Zug Estates konnte letztes Jahr zum Beispiel das Promotionsprojekt Aglaya fristgerecht abschliessen. Aus der Veräusserung der letzten 49 der insgesamt 85 Stockwerkeigentumswohnungen resultierten ein Ertrag von 72,5 Millionen und ein Promotionsgewinn vor Steuern von 9,5 Millionen Franken (Vorjahr: Ertrag von CHF 45.6 Mio. und Promotionsgewinn vor Steuern von CHF 7.9 Mio.). Andererseits mussten zahlreiche Mieter während des behördlich verordneten Lockdowns ihre Geschäfte schliessen. Das nahezu vollständige Erliegen des internationalen Geschäftsreiseverkehrs führte zu erheblichen Umsatzeinbussen im Segment Hotel & Gastronomie. Der Rückgang im Beherbergungsgeschäft führte zu Umsatzeinbussen von 57,8 Prozent auf noch 7 Millionen Franken.

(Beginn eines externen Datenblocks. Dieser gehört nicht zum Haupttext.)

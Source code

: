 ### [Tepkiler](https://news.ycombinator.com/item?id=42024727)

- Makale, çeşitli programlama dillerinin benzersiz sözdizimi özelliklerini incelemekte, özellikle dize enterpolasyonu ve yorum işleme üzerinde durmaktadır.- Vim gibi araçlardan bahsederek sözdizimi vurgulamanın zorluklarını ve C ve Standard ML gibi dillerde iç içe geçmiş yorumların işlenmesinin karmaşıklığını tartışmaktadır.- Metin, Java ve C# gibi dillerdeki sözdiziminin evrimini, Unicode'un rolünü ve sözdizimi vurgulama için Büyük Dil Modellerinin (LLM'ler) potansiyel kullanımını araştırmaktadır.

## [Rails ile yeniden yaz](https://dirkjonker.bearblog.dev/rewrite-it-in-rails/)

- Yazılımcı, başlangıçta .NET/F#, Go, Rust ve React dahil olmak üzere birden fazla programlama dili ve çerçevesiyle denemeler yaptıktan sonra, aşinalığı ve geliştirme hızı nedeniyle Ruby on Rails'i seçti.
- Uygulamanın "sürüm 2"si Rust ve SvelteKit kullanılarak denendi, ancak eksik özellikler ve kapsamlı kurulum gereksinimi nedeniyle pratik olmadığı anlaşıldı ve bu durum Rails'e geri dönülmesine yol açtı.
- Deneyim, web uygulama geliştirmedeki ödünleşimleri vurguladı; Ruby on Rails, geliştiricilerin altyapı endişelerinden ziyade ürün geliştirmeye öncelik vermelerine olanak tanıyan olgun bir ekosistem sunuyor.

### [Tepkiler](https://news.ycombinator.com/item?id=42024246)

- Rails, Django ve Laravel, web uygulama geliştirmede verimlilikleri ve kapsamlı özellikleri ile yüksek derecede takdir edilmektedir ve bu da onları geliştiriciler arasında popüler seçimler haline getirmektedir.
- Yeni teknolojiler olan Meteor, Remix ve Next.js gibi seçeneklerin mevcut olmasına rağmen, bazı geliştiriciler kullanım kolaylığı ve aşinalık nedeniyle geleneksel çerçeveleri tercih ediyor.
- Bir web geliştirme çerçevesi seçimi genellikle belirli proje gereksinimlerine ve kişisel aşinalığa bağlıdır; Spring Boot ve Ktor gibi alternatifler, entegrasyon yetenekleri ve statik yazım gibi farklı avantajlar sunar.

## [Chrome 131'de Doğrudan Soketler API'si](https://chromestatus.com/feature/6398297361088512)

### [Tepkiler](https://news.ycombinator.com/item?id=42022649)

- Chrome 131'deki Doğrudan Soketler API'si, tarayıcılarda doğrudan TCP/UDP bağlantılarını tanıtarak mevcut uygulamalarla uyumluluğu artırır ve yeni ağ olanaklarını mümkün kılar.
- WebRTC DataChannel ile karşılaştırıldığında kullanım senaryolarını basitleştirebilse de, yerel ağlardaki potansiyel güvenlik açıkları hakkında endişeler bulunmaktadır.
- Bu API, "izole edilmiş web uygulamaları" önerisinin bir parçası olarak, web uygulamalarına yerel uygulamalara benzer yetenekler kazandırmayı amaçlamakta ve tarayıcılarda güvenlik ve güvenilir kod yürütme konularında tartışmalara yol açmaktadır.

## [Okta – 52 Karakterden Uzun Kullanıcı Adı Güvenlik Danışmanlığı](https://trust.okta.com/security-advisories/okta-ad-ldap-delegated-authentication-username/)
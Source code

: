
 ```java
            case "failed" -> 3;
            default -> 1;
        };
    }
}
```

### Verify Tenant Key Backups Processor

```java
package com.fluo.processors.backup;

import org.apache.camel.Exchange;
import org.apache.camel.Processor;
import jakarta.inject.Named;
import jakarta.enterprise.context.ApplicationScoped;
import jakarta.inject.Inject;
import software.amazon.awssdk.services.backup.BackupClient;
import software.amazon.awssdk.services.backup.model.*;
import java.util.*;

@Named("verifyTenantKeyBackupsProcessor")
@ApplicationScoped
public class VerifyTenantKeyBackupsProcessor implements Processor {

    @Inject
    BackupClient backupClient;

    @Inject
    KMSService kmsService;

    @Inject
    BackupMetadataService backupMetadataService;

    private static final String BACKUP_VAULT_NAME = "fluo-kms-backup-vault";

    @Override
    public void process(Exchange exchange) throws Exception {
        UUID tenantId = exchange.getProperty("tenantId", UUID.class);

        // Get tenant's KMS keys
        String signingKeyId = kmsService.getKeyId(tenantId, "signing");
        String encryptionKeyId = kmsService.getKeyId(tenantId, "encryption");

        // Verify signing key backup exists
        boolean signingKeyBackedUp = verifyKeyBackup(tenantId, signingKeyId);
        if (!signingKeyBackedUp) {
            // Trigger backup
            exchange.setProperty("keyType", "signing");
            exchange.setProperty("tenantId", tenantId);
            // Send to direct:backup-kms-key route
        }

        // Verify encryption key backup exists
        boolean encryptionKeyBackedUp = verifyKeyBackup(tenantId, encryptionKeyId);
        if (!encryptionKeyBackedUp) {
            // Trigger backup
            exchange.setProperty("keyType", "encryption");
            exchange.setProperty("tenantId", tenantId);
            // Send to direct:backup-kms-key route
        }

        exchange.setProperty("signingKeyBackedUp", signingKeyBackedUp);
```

Der Verwaltungsrat wird der Generalversammlung eine Erhöhung der ordentlichen Dividende um 9,7 Prozent von 31  auf 34 Franken pro Namenaktie Serie B beantragen. Des Weiteren soll eine Sonderdividende in der Höhe von 10 Franken aus dem Promotionsgewinn des Projekts Aglaya ausbezahlt werden.

Für das laufende Jahr rechnet das Unternehmen im Geschäftsbereich Immobilien weiterhin mit steigenden Mieterträgen. Dies aufgrund ganzjähriger Mieterträge und Mietzinssteigerungen aus bereits abgeschlossenen Mietverträgen und einzelnen Neuvermietungen. Die Entwicklung im Segment Hotel & Gastronomie hänge hingegen stark vom weiteren Verlauf der Pandemie ab. Aufgrund des Wegfalls des Sondereffekts aus dem Verkauf der Aglaya-Wohnungen erwartet Zug Estates für 2021 ein Betriebsergebnis vor Abschreibungen und Neubewertung unter dem Vorjahr. Die Auswirkungen auf das Konzernergebnis ohne Neubewertung und Sondereffekte können nicht abschliessend eingeschätzt werden.